Conviviendo en el espacio público, crearon su propia sociedad. Se protegen los unos a los otros. Identifican a los migrantes que ofrecen figuritas hechas de palma, o a los fuereños… y celosos resguardan su territorio.

 

Julia no se detiene a hablar con ellos, pero todos la conocen; incluso la ayudan a cargar la mercancía y le “echan aguas» cuando quiere cruzar la congestionada calle. Observándolos detrás del mostrador, trata de imaginar lo difícil que es la situación de cada uno. En incontables ocasiones ha escuchado decir:

 

“Están así porque quieren”.

 

“Yo conozco a fulanito y se viste con harapos para dar lástima”.

 

“Deberías ver la cantidad de dinero que gana menganito y la casa que tiene. No darías crédito”.

 

Otros protestan:

 

“¡Son unos malvivientes! No sabemos cómo el gobierno no los quita de allí para que transitemos en paz”.

 

No sabe qué la lacera más: ¿la situación de quienes intentan ganarse unos centavos o la indiferencia y crueldad del mundo: de esos que tienen techo, empleo fijo y comida en la mesa?

 

Enfrascada en la rutina de la tienda, Julia escucha voces preguntando por ella. Sale y se encuentra a varios de los muchachos del crucero. Uno, en particular, es alto y extremadamente delgado; su ojo dañado luce como un cosmos grisáceo que brota de entre sus párpados y el sano muestra la mirada temible que ella siempre evitaba. Quizás él lo sabe, porque se esconde tras la comitiva.

 

—¿En qué los puedo ayudar? —sonríe confiada y nota que se empujan y cuchichean. Finalmente, alguien habla:

 

—Es que le trajimos unas flores —y extiende tres gladiolas envueltas en un periódico.

 

Sorprendida, ahora la muda es ella.

 

—Pareciera que ni existimos para la mayoría de las personas.
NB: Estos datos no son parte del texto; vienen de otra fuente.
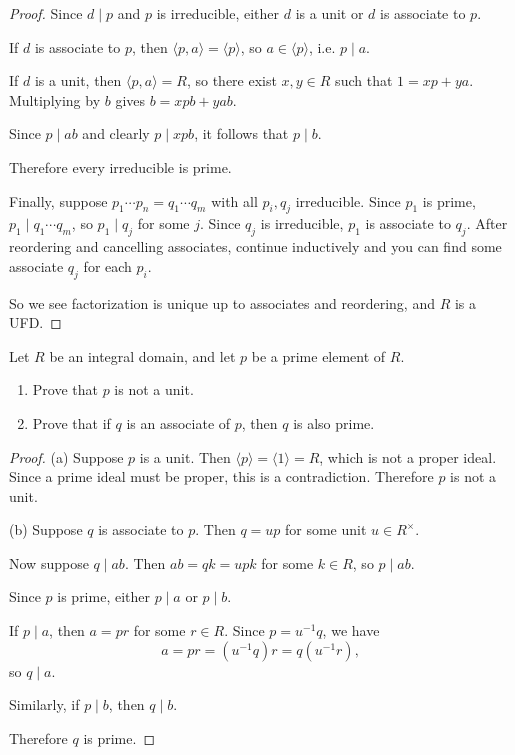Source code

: \documentclass[addpoints,10pt]{exam}
\theoremstyle{plain}
\theoremstyle{definition}
\newtheorem{prob}[thm]{Problem}
\theoremstyle{plain}
\theoremstyle{definition}
\let\oldprob\prob
\let\endoldprob\endprob
\renewenvironment{prob}
  {\begin{singlespace}\oldprob}
  {\endoldprob\end{singlespace}}
\begin{document}
\begin{proof}
Since $d\mid p$ and $p$ is irreducible, either $d$ is a unit or $d$ is
associate to $p$.

If $d$ is associate to $p$, then
$\langle p,a\rangle=\langle p\rangle$,
so $a\in\langle p\rangle$, i.e. $p\mid a$.

If $d$ is a unit, then
$\langle p,a\rangle=R$, so there exist $x,y\in R$ such that
$1=xp+ya$.
Multiplying by $b$ gives
$b=xpb+yab$.

Since $p\mid ab$ and clearly $p\mid xpb$, it follows that $p\mid b$.

Therefore every irreducible is prime.

Finally, suppose
$p_1\cdots p_n=q_1\cdots q_m$
with all $p_i,q_j$ irreducible. Since $p_1$ is prime,
$p_1\mid q_1\cdots q_m$, so $p_1\mid q_j$ for some $j$. Since $q_j$ is
irreducible, $p_1$ is associate to $q_j$. After reordering and cancelling
associates, continue inductively and you can find some associate $q_{j}$ for each $p_{i}$.

So we see factorization is unique up to associates and reordering, and $R$
is a UFD.
\end{proof}

\newpage
\begin{prob}
Let $R$ be an integral domain, and let $p$ be a prime element of $R$.

\begin{enumerate}[label=(\alph*)]
\item Prove that $p$ is not a unit.

\item Prove that if $q$ is an associate of $p$, then $q$ is also prime.
\end{enumerate}
\end{prob}

\begin{proof}
(a)
Suppose $p$ is a unit. Then
$\langle p\rangle=\langle 1\rangle=R$,
which is not a proper ideal. Since a prime ideal must be proper, this is
a contradiction. Therefore $p$ is not a unit.

(b)
Suppose $q$ is associate to $p$. Then
$q=up$
for some unit $u\in R^\times$.

Now suppose $q\mid ab$. Then
$ab=qk=upk$
for some $k\in R$, so $p\mid ab$.

Since $p$ is prime, either $p\mid a$ or $p\mid b$.

If $p\mid a$, then
$a=pr$
for some $r\in R$. Since $p=u^{-1}q$, we have
\[
a=pr=(u^{-1}q)r=q(u^{-1}r),
\]
so $q\mid a$.

Similarly, if $p\mid b$, then $q\mid b$.

Therefore $q$ is prime.
\end{proof}
\end{document}
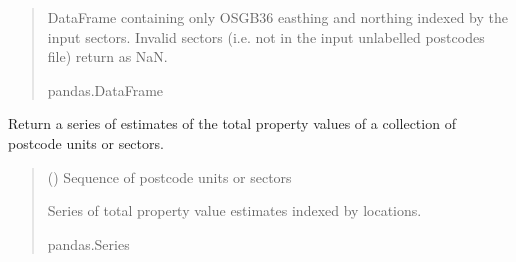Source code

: \documentclass[letterpaper,10pt,english]{sphinxmanual}
\begin{document}
\begin{fulllineitems}
\begin{fulllineitems}
\begin{quote}
\begin{description}
\sphinxAtStartPar
DataFrame containing only OSGB36 easthing and northing indexed
by the input sectors. Invalid sectors (i.e. not in the
input unlabelled postcodes file) return as NaN.

\sphinxAtStartPar
pandas.DataFrame

\end{description}\end{quote}

\end{fulllineitems}


\begin{fulllineitems}
\label{\detokenize{index:flood_tool.Tool.get_total_value}}
\pysigstartsignatures
{}
\pysigstopsignatures
\sphinxAtStartPar
Return a series of estimates of the total property values
of a collection of postcode units or sectors.
\begin{quote}\begin{description}
\sphinxAtStartPar
{} () \textendash{} Sequence of postcode units or sectors

\sphinxAtStartPar
Series of total property value estimates indexed by locations.

\sphinxAtStartPar
pandas.Series

\end{description}\end{quote}

\end{fulllineitems}


\end{fulllineitems}

\end{document}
Algunos hasta nos tienen miedo, en cambio usted siempre nos ayuda. ¡Usted sí nos ve! —afirma el portavoz y una voz grave, desde el fondo, lo secunda:

 

—¡Sí, señora! Es que usted es «la bandota«, por eso les dije que le trajiéramos sus flores, en el día de la mujer.

 

¿Bandota? Julia queda confundida. “Quiso decir que es muy buena onda”, traduce uno de sus compañeros de trabajo.

 

Ella identifica la voz del joven y, por primera vez, ninguno de los dos tiene miedo. Se ve reflejada en el ojo que ahora podía mirarla de frente y estrechándole la mano le dice:

 

—¿Entonces, soy la bandota?

 

Ambos sonríen. Son personas comunes: con sus propios temores, huellas y vivencias. La vida puede ser cruel, pero ¿por qué también la gente? Algunos tienen la buena fortuna de nacer del lado soleado de la calle y otros no.